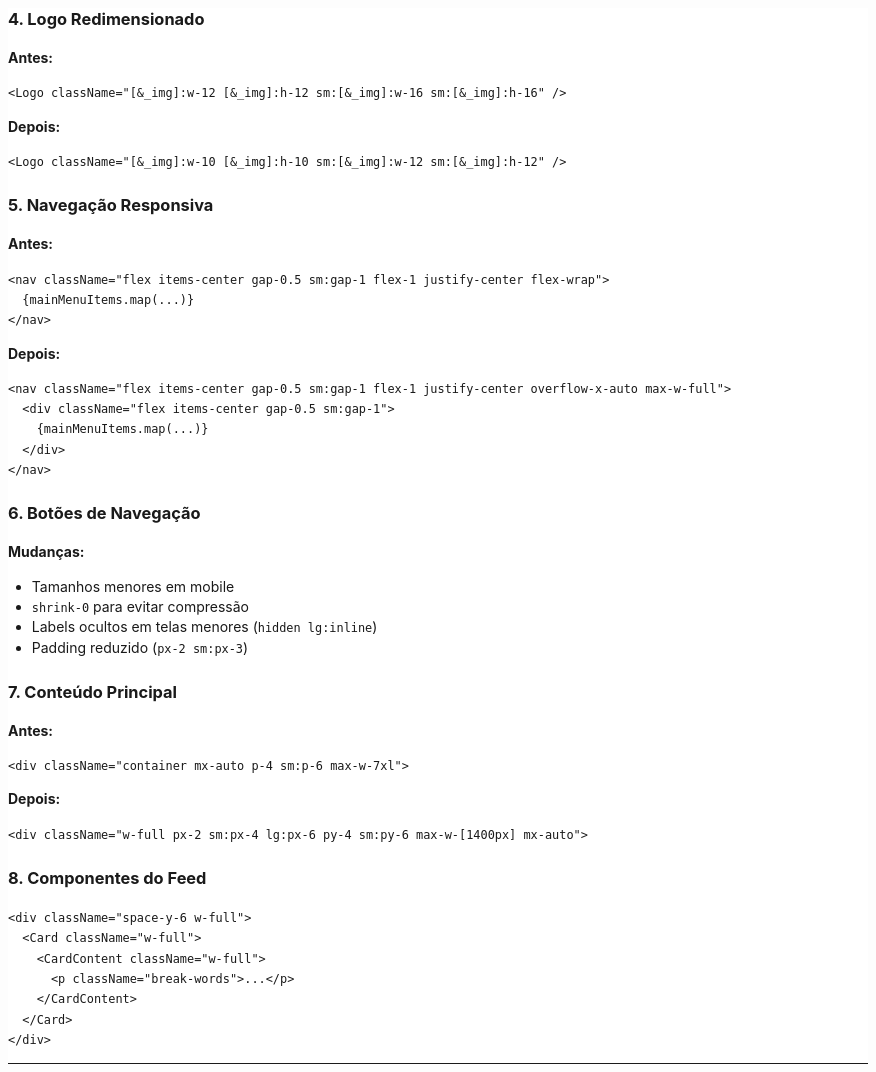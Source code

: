 ### **4. Logo Redimensionado**

**Antes:**
```tsx
<Logo className="[&_img]:w-12 [&_img]:h-12 sm:[&_img]:w-16 sm:[&_img]:h-16" />
```

**Depois:**
```tsx
<Logo className="[&_img]:w-10 [&_img]:h-10 sm:[&_img]:w-12 sm:[&_img]:h-12" />
```

### **5. Navegação Responsiva**

**Antes:**
```tsx
<nav className="flex items-center gap-0.5 sm:gap-1 flex-1 justify-center flex-wrap">
  {mainMenuItems.map(...)}
</nav>
```

**Depois:**
```tsx
<nav className="flex items-center gap-0.5 sm:gap-1 flex-1 justify-center overflow-x-auto max-w-full">
  <div className="flex items-center gap-0.5 sm:gap-1">
    {mainMenuItems.map(...)}
  </div>
</nav>
```

### **6. Botões de Navegação**

**Mudanças:**
- Tamanhos menores em mobile
- `shrink-0` para evitar compressão
- Labels ocultos em telas menores (`hidden lg:inline`)
- Padding reduzido (`px-2 sm:px-3`)

### **7. Conteúdo Principal**

**Antes:**
```tsx
<div className="container mx-auto p-4 sm:p-6 max-w-7xl">
```

**Depois:**
```tsx
<div className="w-full px-2 sm:px-4 lg:px-6 py-4 sm:py-6 max-w-[1400px] mx-auto">
```

### **8. Componentes do Feed**

```tsx
<div className="space-y-6 w-full">
  <Card className="w-full">
    <CardContent className="w-full">
      <p className="break-words">...</p>
    </CardContent>
  </Card>
</div>
```

---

The problem | Scan the material above. Return every line containing the string "menores".

Task output |
- Tamanhos menores em mobile
- Labels ocultos em telas menores (`hidden lg:inline`)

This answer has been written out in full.